:: Activity ::
Below are several records. Retype exactly those lines running from the one with "2. external variable name: zip5" through the one with "14. After the", end lines included, and no others.

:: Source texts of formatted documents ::
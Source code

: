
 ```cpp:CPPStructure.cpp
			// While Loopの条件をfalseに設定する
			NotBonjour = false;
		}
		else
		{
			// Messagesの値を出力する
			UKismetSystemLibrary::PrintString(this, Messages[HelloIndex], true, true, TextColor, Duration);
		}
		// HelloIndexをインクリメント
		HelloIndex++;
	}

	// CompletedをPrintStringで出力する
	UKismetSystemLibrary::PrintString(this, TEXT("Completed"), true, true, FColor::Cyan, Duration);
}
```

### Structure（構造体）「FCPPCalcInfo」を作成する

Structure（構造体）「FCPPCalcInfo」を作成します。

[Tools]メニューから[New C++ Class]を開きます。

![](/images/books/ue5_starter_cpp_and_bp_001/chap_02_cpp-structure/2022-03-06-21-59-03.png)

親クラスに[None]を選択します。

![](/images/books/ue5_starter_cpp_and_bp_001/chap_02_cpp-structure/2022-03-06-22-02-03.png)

--

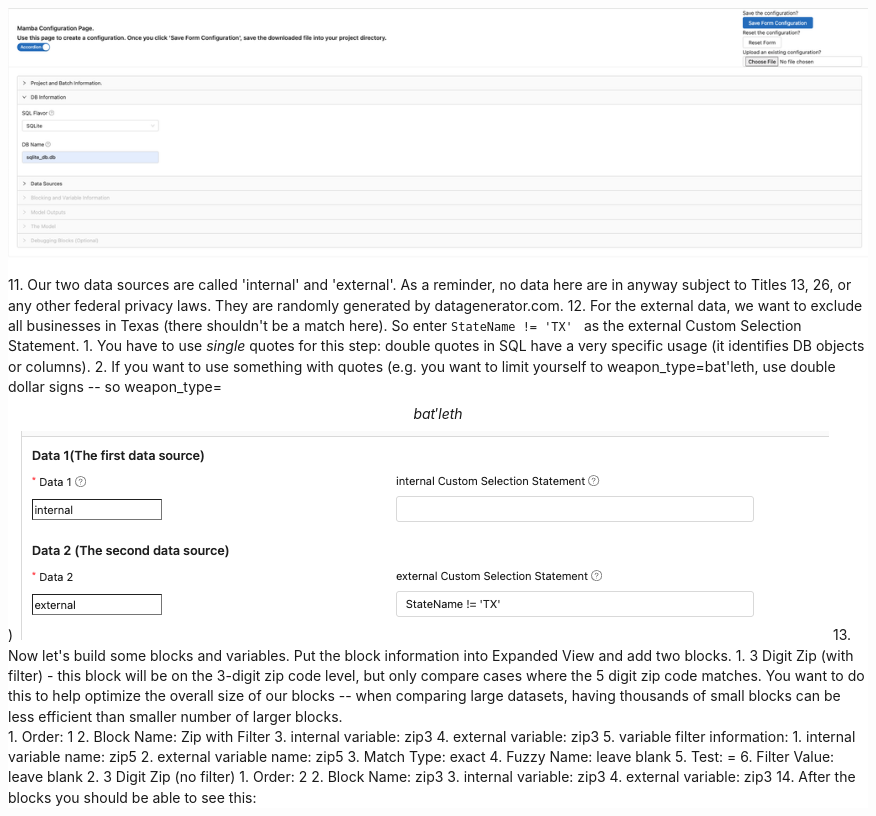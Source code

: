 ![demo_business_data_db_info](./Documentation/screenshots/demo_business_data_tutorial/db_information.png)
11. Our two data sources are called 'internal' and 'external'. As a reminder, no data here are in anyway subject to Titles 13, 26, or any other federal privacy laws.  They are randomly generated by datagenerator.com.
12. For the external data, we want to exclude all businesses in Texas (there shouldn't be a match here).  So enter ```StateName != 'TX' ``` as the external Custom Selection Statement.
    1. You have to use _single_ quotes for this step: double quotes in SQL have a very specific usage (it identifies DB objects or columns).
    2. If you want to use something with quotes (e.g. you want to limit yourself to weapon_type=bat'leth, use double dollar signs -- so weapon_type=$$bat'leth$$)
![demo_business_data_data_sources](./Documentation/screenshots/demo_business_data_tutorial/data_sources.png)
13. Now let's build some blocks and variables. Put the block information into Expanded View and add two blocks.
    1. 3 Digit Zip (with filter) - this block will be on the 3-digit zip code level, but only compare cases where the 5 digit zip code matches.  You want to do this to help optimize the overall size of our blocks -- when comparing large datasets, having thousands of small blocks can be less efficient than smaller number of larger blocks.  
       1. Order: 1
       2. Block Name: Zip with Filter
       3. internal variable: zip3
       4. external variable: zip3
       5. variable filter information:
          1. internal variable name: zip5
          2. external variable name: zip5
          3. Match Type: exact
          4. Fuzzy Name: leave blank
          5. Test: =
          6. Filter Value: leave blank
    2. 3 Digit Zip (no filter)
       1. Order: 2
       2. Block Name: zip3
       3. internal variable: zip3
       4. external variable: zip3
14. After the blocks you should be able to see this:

:: Response box ::
          2. external variable name: zip5
          3. Match Type: exact
          4. Fuzzy Name: leave blank
          5. Test: =
          6. Filter Value: leave blank
    2. 3 Digit Zip (no filter)
       1. Order: 2
       2. Block Name: zip3
       3. internal variable: zip3
       4. external variable: zip3
14. After the blocks you should be able to see this:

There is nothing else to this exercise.